-- Exercise material --
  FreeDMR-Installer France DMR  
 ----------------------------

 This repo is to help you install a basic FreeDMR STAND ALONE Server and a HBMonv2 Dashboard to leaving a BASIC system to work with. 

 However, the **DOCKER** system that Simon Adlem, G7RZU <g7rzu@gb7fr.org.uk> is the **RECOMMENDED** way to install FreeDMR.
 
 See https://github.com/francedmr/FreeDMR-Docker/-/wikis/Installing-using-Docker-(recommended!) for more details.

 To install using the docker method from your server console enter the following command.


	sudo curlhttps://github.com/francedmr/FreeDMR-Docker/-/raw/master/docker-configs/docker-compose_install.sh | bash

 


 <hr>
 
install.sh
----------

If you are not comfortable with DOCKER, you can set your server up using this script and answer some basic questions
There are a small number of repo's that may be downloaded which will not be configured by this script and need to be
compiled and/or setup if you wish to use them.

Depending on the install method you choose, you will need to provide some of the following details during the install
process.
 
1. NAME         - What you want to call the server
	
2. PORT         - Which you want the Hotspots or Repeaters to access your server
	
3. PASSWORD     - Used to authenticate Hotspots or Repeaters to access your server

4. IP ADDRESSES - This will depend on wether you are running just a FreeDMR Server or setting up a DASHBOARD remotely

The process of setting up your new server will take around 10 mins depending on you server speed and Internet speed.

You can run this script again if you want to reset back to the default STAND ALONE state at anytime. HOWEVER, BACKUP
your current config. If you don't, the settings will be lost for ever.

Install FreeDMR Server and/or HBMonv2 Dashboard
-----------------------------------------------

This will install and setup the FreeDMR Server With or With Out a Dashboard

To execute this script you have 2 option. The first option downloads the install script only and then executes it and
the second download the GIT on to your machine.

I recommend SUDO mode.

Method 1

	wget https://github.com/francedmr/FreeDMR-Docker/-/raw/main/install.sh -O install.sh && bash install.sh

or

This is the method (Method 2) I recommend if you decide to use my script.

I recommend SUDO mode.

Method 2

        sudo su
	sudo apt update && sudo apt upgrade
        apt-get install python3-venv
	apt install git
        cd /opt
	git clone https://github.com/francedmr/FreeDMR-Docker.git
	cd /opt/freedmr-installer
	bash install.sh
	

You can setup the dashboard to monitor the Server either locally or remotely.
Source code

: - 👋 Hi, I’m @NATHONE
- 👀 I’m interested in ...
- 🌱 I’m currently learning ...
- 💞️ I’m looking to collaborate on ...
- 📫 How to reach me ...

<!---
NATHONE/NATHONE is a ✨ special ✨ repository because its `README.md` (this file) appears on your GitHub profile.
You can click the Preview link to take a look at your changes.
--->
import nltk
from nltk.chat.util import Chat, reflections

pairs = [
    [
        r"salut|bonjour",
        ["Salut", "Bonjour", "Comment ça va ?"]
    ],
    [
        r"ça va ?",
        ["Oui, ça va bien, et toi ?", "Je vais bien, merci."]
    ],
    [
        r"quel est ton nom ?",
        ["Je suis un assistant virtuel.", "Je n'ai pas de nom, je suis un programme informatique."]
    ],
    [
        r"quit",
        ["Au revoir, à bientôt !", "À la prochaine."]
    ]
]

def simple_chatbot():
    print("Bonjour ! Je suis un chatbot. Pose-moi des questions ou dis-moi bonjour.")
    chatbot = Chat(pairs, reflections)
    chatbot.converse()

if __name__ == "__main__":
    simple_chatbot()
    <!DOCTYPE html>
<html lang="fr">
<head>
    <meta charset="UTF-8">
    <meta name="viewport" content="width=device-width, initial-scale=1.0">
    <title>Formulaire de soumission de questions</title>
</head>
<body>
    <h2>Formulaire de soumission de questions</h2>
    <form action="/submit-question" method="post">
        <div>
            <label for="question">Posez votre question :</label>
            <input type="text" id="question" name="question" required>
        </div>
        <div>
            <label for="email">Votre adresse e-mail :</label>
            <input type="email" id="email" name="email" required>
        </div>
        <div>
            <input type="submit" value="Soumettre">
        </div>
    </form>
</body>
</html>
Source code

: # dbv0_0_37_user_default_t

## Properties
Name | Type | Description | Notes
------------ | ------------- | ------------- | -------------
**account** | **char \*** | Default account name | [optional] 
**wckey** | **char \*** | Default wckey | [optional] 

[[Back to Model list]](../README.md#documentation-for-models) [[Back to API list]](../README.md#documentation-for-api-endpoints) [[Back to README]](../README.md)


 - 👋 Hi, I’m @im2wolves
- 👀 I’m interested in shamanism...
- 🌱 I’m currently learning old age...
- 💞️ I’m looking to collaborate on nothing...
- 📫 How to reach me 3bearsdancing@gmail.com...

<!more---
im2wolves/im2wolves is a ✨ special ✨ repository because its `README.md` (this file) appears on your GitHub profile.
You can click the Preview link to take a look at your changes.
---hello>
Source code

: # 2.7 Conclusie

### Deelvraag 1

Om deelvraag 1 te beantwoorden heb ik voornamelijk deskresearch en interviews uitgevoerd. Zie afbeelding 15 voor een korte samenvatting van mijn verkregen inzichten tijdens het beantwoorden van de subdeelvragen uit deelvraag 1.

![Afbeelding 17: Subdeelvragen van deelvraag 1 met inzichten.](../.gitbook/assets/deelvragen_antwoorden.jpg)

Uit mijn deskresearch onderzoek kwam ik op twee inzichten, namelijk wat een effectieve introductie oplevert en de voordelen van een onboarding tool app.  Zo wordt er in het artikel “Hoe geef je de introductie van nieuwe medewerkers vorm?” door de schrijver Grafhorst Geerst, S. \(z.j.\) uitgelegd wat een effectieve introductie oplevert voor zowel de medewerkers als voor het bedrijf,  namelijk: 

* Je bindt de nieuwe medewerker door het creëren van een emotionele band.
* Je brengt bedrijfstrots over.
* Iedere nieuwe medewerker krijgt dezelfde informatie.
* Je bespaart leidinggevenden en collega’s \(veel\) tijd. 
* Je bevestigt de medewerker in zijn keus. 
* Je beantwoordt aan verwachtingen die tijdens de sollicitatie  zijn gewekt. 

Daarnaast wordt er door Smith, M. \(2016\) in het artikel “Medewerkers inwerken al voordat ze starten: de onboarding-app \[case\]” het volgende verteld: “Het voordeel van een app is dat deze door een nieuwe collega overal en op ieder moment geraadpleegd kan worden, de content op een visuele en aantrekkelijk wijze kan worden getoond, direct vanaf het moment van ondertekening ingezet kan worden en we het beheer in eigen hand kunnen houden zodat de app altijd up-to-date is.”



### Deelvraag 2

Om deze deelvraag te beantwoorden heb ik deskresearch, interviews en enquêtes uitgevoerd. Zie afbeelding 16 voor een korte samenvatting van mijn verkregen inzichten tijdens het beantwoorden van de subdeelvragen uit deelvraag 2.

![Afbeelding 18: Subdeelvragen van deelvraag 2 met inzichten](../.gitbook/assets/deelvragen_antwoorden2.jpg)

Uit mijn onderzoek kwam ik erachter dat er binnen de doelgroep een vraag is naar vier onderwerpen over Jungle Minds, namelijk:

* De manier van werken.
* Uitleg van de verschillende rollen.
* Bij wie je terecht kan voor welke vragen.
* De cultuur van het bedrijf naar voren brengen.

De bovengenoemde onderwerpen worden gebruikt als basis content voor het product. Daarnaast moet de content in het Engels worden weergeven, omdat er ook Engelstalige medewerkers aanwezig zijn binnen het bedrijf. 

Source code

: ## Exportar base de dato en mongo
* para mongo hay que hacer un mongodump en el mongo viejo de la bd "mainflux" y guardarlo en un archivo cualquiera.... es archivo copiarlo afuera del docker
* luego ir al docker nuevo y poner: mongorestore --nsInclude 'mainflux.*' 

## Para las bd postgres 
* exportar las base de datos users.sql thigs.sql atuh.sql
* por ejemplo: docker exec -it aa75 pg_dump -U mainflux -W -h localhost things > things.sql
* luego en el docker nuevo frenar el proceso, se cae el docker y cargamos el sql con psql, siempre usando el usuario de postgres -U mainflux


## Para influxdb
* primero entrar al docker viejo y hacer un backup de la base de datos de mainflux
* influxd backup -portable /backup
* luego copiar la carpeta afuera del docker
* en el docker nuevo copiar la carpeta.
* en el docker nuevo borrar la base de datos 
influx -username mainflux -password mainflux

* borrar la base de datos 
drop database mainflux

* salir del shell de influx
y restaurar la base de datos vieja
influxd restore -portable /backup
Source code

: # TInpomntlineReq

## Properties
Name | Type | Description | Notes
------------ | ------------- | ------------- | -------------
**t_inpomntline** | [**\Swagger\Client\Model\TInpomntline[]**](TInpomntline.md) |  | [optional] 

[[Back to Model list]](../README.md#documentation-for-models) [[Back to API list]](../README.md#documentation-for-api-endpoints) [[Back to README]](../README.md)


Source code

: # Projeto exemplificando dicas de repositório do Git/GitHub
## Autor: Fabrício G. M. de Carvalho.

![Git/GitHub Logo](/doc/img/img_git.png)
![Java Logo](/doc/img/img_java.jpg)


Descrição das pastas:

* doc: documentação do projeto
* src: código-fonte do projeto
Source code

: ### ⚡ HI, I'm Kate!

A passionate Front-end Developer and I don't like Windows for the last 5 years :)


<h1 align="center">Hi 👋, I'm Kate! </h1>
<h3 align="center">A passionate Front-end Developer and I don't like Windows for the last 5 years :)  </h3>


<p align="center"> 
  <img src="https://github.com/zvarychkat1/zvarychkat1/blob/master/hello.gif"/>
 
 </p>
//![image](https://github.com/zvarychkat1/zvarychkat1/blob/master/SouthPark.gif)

-- Task details --
Identify each line in the records above that contains the word "basic", and copy it out in full.

-- Exercise answer --
 This repo is to help you install a basic FreeDMR STAND ALONE Server and a HBMonv2 Dashboard to leaving a BASIC system to work with. 
If you are not comfortable with DOCKER, you can set your server up using this script and answer some basic questions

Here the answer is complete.